The fruit is very large, and grow up to 50 cm long. It is egg-shaped and pointed. It contains a (rarely to three) seeds. The exocarp is smooth, the mesocarp fibrous. The endocarp is composed of one to three two-lobed, thick and hard rock cores.

The seed is the largest known plant seeds. He is bilobed as the stone core, the endosperm is thick, relatively hard, hollow and homogeneous. The embryo is located apically in the sinus between the two lobes.

A seed has a weight of 10 to 25 kg. As a fruit can be up to three seeds, is their weight to 45 kg.

A palm tree usually forms only one crop per year. The ripening of fruit takes up to seven years.

Distribution, locations and hazard

The coco de mer is endemic to the Seychelles. Today, it is limited to the slopes and valleys of Praslin and Curieuse. In the past they also occurred on the neighboring islands. You're lacking in the coastal plains and along the ridges.

It grows on almost all soils. Your best growth it shows in forests on deep, well water spacious valley floors. Here is the coco de mer almost pure stand or mixed stands together with other palms ( as Deckenia nobilis) or with the screw pine Pandanus hornei. These stocks are characterized by low understory, which is due to the lack of light and the high leaf litter. In the stem bark epiphytes such as lichens grow. In the crown to the inflorescences ferns can grow. With the Palm stocks closely related are some endemic species: the Little Black Parrot ( Coracopsis barklyi nigra ), Hypsipetes crassirostris and the three gecko species: Phelsuma sunbergi, Phelsuma astriata and Ailuronyx seychellensis.

The IUCN was in 2011 the total population with 8282 adult individuals. Most come in three subpopulations: the Vallée de Mai, in Fond Ferdinand and Curieuse.

In the last three generations, the decline in population to approximately 30 % is estimated. Reasons for the loss of habitat, natural fires and slash and burn, infrastructure development, introduced pathogens and parasites, and collecting and poaching of nuts and seeds. The degree of hazard is classified as "endangered " ( high risk ).

System

The genus Lodoicea is placed in the subfamily Coryphoideae, Tribe and subtribe Borasseae Lataniinae within the family Arecaceae. The genus is monotypic, it consists of a single type Lodoicea maldivica. Her sister group may be the group of Borassodendron and Borassus.

In the World Checklist of Selected Plant Families of the Royal Botanic Gardens, Kew, just the way Lodoicea maldivica is recognized.

The genus was named after the French King Louis XV. named.

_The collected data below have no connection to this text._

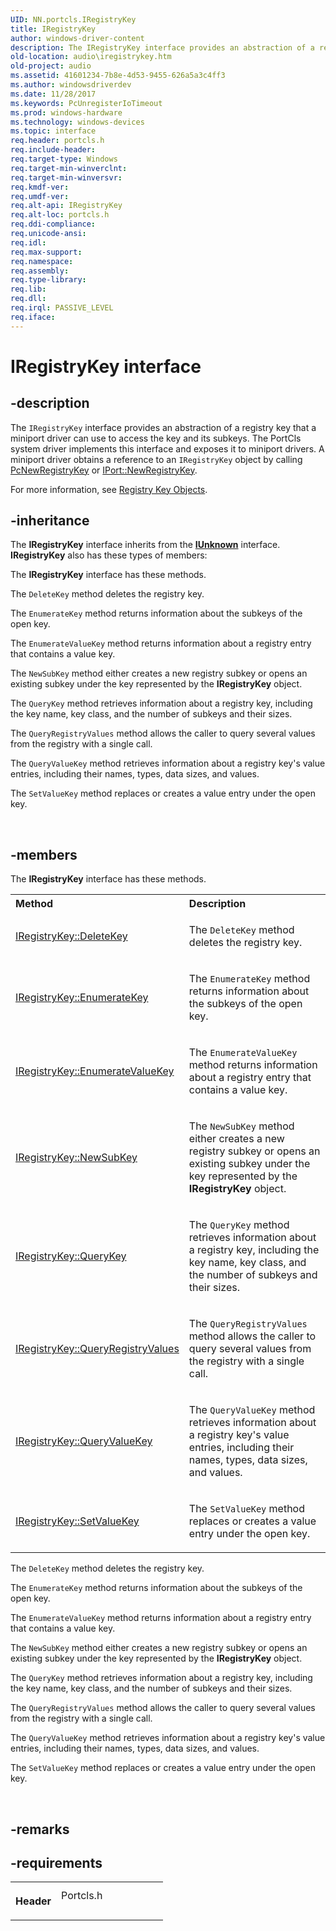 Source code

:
 ```yaml
---
UID: NN.portcls.IRegistryKey
title: IRegistryKey
author: windows-driver-content
description: The IRegistryKey interface provides an abstraction of a registry key that a miniport driver can use to access the key and its subkeys.
old-location: audio\iregistrykey.htm
old-project: audio
ms.assetid: 41601234-7b8e-4d53-9455-626a5a3c4ff3
ms.author: windowsdriverdev
ms.date: 11/28/2017
ms.keywords: PcUnregisterIoTimeout
ms.prod: windows-hardware
ms.technology: windows-devices
ms.topic: interface
req.header: portcls.h
req.include-header: 
req.target-type: Windows
req.target-min-winverclnt: 
req.target-min-winversvr: 
req.kmdf-ver: 
req.umdf-ver: 
req.alt-api: IRegistryKey
req.alt-loc: portcls.h
req.ddi-compliance: 
req.unicode-ansi: 
req.idl: 
req.max-support: 
req.namespace: 
req.assembly: 
req.type-library: 
req.lib: 
req.dll: 
req.irql: PASSIVE_LEVEL
req.iface: 
---
```


# IRegistryKey interface



## -description
<p>The <code>IRegistryKey</code> interface provides an abstraction of a registry key that a miniport driver can use to access the key and its subkeys. The PortCls system driver implements this interface and exposes it to miniport drivers. A miniport driver obtains a reference to an <code>IRegistryKey</code> object by calling <a href="..\portcls\nf-portcls-pcnewregistrykey.md">PcNewRegistryKey</a> or <a href="audio.iport_newregistrykey">IPort::NewRegistryKey</a>. </p>
<p>For more information, see <a href="https://msdn.microsoft.com/c666f0cc-5a8a-4df8-9c65-08e3b044a08f">Registry Key Objects</a>.</p>


## -inheritance
<p>The <b xmlns:loc="http://microsoft.com/wdcml/l10n">IRegistryKey</b> interface inherits from the <a href="com.iunknown" xmlns:loc="http://microsoft.com/wdcml/l10n"><b>IUnknown</b></a> interface. <b>IRegistryKey</b> also has these types of members:</p>

<p>The <b>IRegistryKey</b> interface has these methods.</p>

<p>The <code>DeleteKey</code> method deletes the registry key.</p>

<p>The <code>EnumerateKey</code> method returns information about the subkeys of the open key.</p>

<p>The <code>EnumerateValueKey</code> method returns information about a registry entry that contains a value key.</p>

<p>The <code>NewSubKey</code> method either creates a new registry subkey or opens an existing subkey under the key represented by the <b>IRegistryKey</b> object.</p>

<p>The <code>QueryKey</code> method retrieves information about a registry key, including the key name, key class, and the number of subkeys and their sizes.</p>

<p>The <code>QueryRegistryValues</code> method allows the caller to query several values from the registry with a single call.</p>

<p>The <code>QueryValueKey</code> method retrieves information about a registry key's value entries, including their names, types, data sizes, and values.</p>

<p>The <code>SetValueKey</code> method replaces or creates a value entry under the open key.</p>

<p> </p>

## -members
<p>The <b>IRegistryKey</b> interface has these methods.</p><table class="members" id="memberListMethods">
<tr>
<th align="left" width="37%">Method</th>
<th align="left" width="63%">Description</th>
</tr>
<tr data="declared;">
<td align="left" width="37%">
<a href="audio.iregistrykey_deletekey">IRegistryKey::DeleteKey</a>
</td>
<td align="left" width="63%">
<p>The <code>DeleteKey</code> method deletes the registry key.</p>
</td>
</tr>
<tr data="declared;">
<td align="left" width="37%">
<a href="audio.iregistrykey_enumeratekey">IRegistryKey::EnumerateKey</a>
</td>
<td align="left" width="63%">
<p>The <code>EnumerateKey</code> method returns information about the subkeys of the open key.</p>
</td>
</tr>
<tr data="declared;">
<td align="left" width="37%">
<a href="audio.iregistrykey_enumeratevaluekey">IRegistryKey::EnumerateValueKey</a>
</td>
<td align="left" width="63%">
<p>The <code>EnumerateValueKey</code> method returns information about a registry entry that contains a value key.</p>
</td>
</tr>
<tr data="declared;">
<td align="left" width="37%">
<a href="audio.iregistrykey_newsubkey">IRegistryKey::NewSubKey</a>
</td>
<td align="left" width="63%">
<p>The <code>NewSubKey</code> method either creates a new registry subkey or opens an existing subkey under the key represented by the <b>IRegistryKey</b> object.</p>
</td>
</tr>
<tr data="declared;">
<td align="left" width="37%">
<a href="audio.iregistrykey_querykey">IRegistryKey::QueryKey</a>
</td>
<td align="left" width="63%">
<p>The <code>QueryKey</code> method retrieves information about a registry key, including the key name, key class, and the number of subkeys and their sizes.</p>
</td>
</tr>
<tr data="declared;">
<td align="left" width="37%">
<a href="audio.iregistrykey_queryregistryvalues">IRegistryKey::QueryRegistryValues</a>
</td>
<td align="left" width="63%">
<p>The <code>QueryRegistryValues</code> method allows the caller to query several values from the registry with a single call.</p>
</td>
</tr>
<tr data="declared;">
<td align="left" width="37%">
<a href="audio.iregistrykey_queryvaluekey">IRegistryKey::QueryValueKey</a>
</td>
<td align="left" width="63%">
<p>The <code>QueryValueKey</code> method retrieves information about a registry key's value entries, including their names, types, data sizes, and values.</p>
</td>
</tr>
<tr data="declared;">
<td align="left" width="37%">
<a href="audio.iregistrykey_setvaluekey">IRegistryKey::SetValueKey</a>
</td>
<td align="left" width="63%">
<p>The <code>SetValueKey</code> method replaces or creates a value entry under the open key.</p>
</td>
</tr>
</table><p>The <code>DeleteKey</code> method deletes the registry key.</p>

<p>The <code>EnumerateKey</code> method returns information about the subkeys of the open key.</p>

<p>The <code>EnumerateValueKey</code> method returns information about a registry entry that contains a value key.</p>

<p>The <code>NewSubKey</code> method either creates a new registry subkey or opens an existing subkey under the key represented by the <b>IRegistryKey</b> object.</p>

<p>The <code>QueryKey</code> method retrieves information about a registry key, including the key name, key class, and the number of subkeys and their sizes.</p>

<p>The <code>QueryRegistryValues</code> method allows the caller to query several values from the registry with a single call.</p>

<p>The <code>QueryValueKey</code> method retrieves information about a registry key's value entries, including their names, types, data sizes, and values.</p>

<p>The <code>SetValueKey</code> method replaces or creates a value entry under the open key.</p>

<p> </p>

## -remarks


## -requirements
<table>
<tr>
<th width="30%">
<p>Header</p>
</th>
<td width="70%">
<dl>
<dt>Portcls.h</dt>
</dl>
</td>
</tr>
</table>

The specific epithet maldivica refers to the Maldives and comes from a time when the seeds were known from the Maldives only from alluvial copies.

Use

The leaves are used locally for thatching and for weaving. Palisade and water troughs are produced from the wood. From the seeds Dinnerware is made. They are used as a vegetable product ivory. With the fluff of young leaves cushions are filled. The sale of the nuts to tourists is a significant source of income.

Documents

  • John Dransfield, Natalie W. Uhl, Conny B. Asmussen, William J. Baker, Madeline M. Harley, Carl E. Lewis: Genera palmarum. The Evolution and Classification of Palms. Second edition, Royal Botanic Gardens, Kew 2008, ISBN 978-1-84246-182-2, pp. 323-325.